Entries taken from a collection
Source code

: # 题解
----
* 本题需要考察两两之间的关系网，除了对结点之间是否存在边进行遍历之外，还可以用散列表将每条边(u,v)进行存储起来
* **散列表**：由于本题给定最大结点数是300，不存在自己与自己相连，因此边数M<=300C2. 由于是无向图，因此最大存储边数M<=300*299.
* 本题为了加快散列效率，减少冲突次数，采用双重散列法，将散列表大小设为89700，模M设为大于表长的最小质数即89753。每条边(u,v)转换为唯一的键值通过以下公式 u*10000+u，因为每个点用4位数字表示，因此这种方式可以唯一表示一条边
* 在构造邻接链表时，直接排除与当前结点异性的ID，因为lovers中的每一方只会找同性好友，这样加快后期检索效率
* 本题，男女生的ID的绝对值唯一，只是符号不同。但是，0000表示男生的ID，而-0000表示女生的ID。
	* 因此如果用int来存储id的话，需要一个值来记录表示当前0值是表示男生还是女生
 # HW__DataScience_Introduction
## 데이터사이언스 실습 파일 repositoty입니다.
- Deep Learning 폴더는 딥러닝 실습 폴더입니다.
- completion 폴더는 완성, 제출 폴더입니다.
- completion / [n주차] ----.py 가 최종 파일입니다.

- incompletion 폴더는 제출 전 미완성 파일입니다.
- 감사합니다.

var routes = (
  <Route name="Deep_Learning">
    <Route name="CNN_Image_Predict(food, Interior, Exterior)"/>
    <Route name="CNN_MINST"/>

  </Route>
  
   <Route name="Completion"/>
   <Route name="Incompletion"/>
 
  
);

- GOAL OF THE EXERCISE: Every line of the entries above that includes "폴더입니다" should be copied.

- RESULT OF THIS TASK:
- Deep Learning 폴더는 딥러닝 실습 폴더입니다.
- completion 폴더는 완성, 제출 폴더입니다.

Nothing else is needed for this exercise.